* [Task statement] Only the lines from the one containing "1. Click on" to the end of the records belong in the output; print them exactly.

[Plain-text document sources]
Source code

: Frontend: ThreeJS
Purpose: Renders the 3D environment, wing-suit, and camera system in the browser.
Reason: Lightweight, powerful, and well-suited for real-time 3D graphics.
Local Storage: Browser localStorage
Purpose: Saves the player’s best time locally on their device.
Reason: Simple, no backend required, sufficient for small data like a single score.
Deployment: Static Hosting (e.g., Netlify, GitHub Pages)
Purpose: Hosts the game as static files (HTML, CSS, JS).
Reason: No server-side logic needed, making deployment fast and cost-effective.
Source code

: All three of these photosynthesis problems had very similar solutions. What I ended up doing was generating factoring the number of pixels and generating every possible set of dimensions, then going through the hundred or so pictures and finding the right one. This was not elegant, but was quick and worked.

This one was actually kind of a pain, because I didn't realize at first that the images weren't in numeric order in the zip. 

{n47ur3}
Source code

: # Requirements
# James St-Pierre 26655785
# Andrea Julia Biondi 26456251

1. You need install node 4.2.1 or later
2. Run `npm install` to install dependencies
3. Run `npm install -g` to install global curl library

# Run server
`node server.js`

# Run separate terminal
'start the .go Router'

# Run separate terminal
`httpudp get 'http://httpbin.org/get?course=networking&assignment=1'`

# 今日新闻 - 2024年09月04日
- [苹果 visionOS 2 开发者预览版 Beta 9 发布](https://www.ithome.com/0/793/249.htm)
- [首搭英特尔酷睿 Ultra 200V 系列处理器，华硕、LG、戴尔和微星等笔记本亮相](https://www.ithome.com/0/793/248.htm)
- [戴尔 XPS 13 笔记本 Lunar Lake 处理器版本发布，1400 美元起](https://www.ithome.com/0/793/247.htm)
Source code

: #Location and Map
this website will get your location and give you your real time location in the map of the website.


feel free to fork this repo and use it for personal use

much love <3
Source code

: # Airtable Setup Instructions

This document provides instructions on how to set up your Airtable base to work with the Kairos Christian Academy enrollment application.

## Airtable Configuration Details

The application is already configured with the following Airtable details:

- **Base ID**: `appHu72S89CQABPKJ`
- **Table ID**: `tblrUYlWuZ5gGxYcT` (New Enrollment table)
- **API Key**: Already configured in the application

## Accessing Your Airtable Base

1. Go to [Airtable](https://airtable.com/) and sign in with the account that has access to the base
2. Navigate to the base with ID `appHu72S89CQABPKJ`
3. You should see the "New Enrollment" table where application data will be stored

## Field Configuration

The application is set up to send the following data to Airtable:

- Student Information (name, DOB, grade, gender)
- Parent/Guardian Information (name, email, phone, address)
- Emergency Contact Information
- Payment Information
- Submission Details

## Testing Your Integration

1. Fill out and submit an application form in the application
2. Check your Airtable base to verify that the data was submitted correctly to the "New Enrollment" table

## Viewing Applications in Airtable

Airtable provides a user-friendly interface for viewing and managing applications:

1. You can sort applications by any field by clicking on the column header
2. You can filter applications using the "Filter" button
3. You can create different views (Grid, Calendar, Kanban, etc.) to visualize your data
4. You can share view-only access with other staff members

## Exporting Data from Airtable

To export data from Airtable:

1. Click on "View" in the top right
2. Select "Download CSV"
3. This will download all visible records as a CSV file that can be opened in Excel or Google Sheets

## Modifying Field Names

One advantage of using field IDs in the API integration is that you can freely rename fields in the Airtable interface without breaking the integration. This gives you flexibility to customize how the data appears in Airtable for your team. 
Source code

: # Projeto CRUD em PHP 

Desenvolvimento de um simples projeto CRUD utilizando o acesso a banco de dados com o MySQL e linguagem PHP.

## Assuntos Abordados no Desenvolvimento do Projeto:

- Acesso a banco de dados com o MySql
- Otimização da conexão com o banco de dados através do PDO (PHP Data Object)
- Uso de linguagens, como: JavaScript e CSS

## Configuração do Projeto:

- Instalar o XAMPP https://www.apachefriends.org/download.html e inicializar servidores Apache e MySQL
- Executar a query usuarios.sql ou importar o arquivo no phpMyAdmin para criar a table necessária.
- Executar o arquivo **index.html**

* [Output of the exercise]
1. Click on "View" in the top right
2. Select "Download CSV"
3. This will download all visible records as a CSV file that can be opened in Excel or Google Sheets

## Modifying Field Names

One advantage of using field IDs in the API integration is that you can freely rename fields in the Airtable interface without breaking the integration. This gives you flexibility to customize how the data appears in Airtable for your team. 
Source code

: # Projeto CRUD em PHP 

Desenvolvimento de um simples projeto CRUD utilizando o acesso a banco de dados com o MySQL e linguagem PHP.

## Assuntos Abordados no Desenvolvimento do Projeto:

- Acesso a banco de dados com o MySql
- Otimização da conexão com o banco de dados através do PDO (PHP Data Object)
- Uso de linguagens, como: JavaScript e CSS

## Configuração do Projeto:

- Instalar o XAMPP https://www.apachefriends.org/download.html e inicializar servidores Apache e MySQL
- Executar a query usuarios.sql ou importar o arquivo no phpMyAdmin para criar a table necessária.
- Executar o arquivo **index.html**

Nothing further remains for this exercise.